An exceptional protest in China: Saturday, November 26, hundreds of young people gathered in the center of Shanghai with cries of “Xi Jinping, resignation!” Or “Down the Communist Party!” To commemorate the victims From a fire that killed ten in Urumqi, the capital of Xinjiang, in the west. For many, fire is one more drama of the “zero covid” strategy: the emergency services were blocked when arriving on site due to health restrictions.
In Shanghai, the word has passed on social networks: the few tens of people who had found themselves at a crossroads on Urumqi Street to place candles and some flowers were joined by hundreds of others, touched by drama and angry with a policy that never ceases to hinder their daily life.
At midnight on site, the crowd is compact, and a cord of hundreds of police officers already keeps the streets around. In addition to the few offerings placed on the ground, demonstrators hold a white sheet. “This blank page, we have not written anything on it, but implicitly, it makes sense. Our country does not let us write anything here. But even if we do not write anything, people know what we would like to say, explains a young woman barely 30 years old. What I feel is that for a few hours, I am free: even if it’s very short, for once, I can say what I I want to say. “Hearing her, her friend bursts into sobs. “This is the first time that I have seen this in China,” she justifies, swallowing her tears.
“We are not forgetting 6-4”
The people gathered are mostly young: it is the generation in search of travel and freedom, connected to the rest of the world, which suffers most from the restrictions of movements imposed by the health strategy for almost three years. The slogans shown by the boldest are taken up by the crowd in chorus. The former directly target zero covid policy: “Health code, will do you …” At regular intervals, the crowd sings the Chinese national anthem, a revolutionary song that begins with “standing! People who no longer want to be slaves ! “In April, when Shanghai’s containment, these words had been censored on Weibo, a network similar to Twitter.
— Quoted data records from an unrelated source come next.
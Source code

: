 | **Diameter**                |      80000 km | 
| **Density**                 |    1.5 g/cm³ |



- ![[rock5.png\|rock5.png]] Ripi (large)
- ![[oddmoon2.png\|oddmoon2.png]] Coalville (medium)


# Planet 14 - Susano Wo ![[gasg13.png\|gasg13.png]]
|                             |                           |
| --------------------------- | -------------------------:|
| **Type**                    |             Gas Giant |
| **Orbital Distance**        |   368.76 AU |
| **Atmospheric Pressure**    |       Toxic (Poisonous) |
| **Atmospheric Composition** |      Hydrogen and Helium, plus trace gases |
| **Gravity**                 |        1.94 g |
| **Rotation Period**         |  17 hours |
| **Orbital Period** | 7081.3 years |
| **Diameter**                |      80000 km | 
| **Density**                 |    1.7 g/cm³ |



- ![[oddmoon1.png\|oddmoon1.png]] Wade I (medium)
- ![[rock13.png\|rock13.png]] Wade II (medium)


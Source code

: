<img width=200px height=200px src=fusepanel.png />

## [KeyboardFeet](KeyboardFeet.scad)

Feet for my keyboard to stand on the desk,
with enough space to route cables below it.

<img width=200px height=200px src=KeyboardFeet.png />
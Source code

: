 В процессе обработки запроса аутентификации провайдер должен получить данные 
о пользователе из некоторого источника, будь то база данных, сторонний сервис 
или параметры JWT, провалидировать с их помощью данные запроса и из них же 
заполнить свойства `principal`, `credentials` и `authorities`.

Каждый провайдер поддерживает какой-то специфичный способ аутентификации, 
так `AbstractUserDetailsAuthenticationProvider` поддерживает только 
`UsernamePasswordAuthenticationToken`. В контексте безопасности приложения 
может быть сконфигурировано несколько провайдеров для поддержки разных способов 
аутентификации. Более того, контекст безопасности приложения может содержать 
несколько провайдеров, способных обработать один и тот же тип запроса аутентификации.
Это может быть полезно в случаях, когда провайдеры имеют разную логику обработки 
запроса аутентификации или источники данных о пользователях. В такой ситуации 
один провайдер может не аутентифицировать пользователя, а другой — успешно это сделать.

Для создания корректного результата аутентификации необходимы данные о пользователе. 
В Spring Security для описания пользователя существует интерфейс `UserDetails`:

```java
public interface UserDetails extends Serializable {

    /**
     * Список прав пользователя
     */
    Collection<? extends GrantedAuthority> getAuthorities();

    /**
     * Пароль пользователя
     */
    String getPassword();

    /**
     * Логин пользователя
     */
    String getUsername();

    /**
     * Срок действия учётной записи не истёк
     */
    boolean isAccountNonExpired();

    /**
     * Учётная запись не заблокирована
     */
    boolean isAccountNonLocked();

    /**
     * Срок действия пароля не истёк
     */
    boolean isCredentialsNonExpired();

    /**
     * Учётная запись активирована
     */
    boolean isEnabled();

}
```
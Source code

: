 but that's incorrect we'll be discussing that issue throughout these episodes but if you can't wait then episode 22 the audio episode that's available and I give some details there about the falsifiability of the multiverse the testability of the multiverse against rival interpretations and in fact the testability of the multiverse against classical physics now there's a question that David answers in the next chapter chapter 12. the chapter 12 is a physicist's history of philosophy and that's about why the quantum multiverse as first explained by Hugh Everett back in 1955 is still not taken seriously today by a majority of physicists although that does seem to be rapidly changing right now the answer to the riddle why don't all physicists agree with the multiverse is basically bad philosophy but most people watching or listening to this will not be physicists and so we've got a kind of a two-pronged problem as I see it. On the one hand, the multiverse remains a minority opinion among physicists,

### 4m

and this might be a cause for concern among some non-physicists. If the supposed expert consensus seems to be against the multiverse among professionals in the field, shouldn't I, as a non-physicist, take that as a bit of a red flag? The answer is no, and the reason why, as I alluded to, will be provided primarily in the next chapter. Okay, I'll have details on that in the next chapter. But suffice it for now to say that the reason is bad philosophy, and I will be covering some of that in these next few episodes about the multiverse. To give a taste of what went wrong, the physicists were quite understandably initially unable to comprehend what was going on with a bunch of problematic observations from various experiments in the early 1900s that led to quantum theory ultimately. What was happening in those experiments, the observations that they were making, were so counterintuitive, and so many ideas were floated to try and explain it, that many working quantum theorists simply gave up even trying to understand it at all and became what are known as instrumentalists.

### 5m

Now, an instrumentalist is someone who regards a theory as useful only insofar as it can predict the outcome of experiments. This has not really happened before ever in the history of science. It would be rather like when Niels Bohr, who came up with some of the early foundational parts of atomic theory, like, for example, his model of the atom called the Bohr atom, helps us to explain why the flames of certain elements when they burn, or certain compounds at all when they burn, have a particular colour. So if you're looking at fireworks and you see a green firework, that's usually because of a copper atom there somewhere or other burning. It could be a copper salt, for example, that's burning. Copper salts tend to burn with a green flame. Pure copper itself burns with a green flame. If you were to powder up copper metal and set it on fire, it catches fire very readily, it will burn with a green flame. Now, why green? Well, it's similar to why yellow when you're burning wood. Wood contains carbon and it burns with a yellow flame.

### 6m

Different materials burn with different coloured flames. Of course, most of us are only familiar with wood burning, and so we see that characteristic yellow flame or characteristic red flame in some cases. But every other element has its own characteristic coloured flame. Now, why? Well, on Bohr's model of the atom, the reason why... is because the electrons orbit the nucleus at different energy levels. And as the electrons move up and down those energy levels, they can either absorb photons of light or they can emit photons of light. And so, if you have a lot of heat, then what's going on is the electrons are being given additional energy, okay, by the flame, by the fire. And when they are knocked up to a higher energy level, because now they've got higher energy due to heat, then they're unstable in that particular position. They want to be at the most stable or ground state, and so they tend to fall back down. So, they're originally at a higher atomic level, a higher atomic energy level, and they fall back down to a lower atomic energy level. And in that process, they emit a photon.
But little by little, some dare more political subjects and ask for freedom of expression and freedom of the press. Others proclaim: “We are not forgetting 6-4”, in reference to the Tiananmen massacre on June 4, 1989. When someone dares to launch “XI Jinping, resignation”, the crowd seems galvanized: the slogan is repeated With enthusiasm, as if the crier had broken a taboo. Another lance: “Down with the Communist Party”, a taboo there too.